ASSIGNMENT » Print exactly what the entries say, line by line, from the first line down to the one with "centroid of the Earth.", inclusive.

───── GIVEN RECORDS

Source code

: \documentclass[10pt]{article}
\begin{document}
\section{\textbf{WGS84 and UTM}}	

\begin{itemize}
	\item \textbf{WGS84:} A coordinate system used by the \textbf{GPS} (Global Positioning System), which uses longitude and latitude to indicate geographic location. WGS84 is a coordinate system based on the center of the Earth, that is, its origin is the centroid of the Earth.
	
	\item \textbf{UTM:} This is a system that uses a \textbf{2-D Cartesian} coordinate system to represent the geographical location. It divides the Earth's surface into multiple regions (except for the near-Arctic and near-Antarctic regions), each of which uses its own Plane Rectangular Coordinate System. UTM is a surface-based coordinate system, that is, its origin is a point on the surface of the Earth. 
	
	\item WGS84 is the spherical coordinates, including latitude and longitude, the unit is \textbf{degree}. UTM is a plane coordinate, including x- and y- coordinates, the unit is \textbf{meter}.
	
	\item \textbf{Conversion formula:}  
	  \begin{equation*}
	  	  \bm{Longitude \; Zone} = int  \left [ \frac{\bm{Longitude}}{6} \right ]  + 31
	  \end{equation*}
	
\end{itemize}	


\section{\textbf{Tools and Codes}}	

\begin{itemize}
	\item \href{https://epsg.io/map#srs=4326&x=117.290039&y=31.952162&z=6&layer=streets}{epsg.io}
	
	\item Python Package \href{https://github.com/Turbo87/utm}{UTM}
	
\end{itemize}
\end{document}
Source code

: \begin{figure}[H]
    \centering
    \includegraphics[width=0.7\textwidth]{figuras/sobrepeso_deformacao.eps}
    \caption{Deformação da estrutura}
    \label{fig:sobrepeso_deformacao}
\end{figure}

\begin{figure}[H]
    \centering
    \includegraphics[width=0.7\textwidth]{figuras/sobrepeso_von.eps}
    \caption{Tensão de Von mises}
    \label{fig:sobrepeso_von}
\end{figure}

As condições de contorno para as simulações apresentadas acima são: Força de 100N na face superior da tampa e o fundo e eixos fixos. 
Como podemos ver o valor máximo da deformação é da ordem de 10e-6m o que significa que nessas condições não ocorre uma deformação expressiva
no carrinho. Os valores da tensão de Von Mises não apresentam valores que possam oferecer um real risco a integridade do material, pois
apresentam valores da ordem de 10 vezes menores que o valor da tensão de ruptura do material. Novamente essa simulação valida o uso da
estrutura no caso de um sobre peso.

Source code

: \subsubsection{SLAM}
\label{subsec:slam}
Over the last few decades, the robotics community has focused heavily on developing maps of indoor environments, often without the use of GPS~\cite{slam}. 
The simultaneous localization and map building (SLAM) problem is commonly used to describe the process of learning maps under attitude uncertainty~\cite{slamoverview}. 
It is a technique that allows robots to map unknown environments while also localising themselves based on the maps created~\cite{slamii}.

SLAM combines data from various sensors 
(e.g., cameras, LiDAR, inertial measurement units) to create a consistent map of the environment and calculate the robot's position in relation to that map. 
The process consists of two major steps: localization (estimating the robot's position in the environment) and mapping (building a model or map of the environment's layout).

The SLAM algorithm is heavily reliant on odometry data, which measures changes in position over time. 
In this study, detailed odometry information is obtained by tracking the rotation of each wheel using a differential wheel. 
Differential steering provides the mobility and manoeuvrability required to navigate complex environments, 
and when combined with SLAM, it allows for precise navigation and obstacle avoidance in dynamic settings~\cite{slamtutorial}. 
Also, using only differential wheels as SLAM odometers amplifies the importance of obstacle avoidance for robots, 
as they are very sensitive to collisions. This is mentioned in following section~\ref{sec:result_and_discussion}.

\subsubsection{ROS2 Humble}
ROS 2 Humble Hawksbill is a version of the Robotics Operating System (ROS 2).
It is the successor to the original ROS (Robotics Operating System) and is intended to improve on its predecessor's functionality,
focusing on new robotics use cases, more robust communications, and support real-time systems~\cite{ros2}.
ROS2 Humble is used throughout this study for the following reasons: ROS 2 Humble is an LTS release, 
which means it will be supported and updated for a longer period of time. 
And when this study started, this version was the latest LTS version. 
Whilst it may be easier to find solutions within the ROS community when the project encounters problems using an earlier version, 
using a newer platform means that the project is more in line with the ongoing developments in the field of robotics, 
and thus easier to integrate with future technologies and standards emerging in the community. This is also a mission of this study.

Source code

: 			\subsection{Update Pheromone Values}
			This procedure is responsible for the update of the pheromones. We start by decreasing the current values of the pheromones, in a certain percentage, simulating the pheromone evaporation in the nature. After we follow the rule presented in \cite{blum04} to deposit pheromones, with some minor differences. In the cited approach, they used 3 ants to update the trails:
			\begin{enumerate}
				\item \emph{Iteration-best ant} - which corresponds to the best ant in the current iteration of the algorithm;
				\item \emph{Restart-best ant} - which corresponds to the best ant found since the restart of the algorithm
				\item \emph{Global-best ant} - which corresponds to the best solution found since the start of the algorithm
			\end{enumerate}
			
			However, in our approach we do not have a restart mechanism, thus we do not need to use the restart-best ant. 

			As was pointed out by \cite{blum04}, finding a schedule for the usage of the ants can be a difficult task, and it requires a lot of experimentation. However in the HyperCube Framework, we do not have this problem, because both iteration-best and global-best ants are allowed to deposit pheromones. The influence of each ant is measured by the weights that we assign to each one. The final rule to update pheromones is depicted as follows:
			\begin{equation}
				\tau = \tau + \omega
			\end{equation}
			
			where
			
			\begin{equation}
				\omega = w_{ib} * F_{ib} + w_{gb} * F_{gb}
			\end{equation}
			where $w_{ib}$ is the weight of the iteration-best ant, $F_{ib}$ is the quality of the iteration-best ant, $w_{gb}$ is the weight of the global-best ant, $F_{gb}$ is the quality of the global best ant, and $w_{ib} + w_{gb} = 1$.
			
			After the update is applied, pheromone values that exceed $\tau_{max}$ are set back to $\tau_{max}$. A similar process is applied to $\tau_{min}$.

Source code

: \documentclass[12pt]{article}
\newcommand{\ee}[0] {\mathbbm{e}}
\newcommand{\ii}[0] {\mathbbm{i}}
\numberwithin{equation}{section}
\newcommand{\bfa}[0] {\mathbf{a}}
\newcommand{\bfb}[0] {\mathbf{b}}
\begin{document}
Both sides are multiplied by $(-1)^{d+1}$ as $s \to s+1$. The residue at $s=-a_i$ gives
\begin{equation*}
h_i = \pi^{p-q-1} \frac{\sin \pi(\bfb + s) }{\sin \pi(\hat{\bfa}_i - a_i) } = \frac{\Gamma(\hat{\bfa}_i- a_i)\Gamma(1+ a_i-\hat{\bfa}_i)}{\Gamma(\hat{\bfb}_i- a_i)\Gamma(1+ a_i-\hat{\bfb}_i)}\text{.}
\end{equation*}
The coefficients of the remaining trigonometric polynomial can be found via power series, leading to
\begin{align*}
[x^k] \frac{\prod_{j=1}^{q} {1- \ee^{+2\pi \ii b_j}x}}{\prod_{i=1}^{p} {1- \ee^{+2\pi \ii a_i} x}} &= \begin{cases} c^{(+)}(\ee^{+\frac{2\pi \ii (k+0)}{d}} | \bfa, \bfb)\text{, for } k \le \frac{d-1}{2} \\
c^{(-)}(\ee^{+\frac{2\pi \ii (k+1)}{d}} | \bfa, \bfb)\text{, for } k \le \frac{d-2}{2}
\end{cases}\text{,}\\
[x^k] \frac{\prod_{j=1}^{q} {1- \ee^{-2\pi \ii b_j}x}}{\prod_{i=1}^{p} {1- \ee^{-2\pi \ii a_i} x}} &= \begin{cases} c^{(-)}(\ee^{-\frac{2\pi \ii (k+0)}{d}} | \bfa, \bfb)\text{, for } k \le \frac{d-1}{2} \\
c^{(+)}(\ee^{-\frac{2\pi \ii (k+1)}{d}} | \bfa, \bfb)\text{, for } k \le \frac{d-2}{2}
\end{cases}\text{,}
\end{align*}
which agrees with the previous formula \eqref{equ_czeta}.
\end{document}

──────────

ANSWER FOR THIS EXERCISE »
Source code

: \documentclass[10pt]{article}
\begin{document}
\section{\textbf{WGS84 and UTM}}	

\begin{itemize}
	\item \textbf{WGS84:} A coordinate system used by the \textbf{GPS} (Global Positioning System), which uses longitude and latitude to indicate geographic location. WGS84 is a coordinate system based on the center of the Earth, that is, its origin is the centroid of the Earth.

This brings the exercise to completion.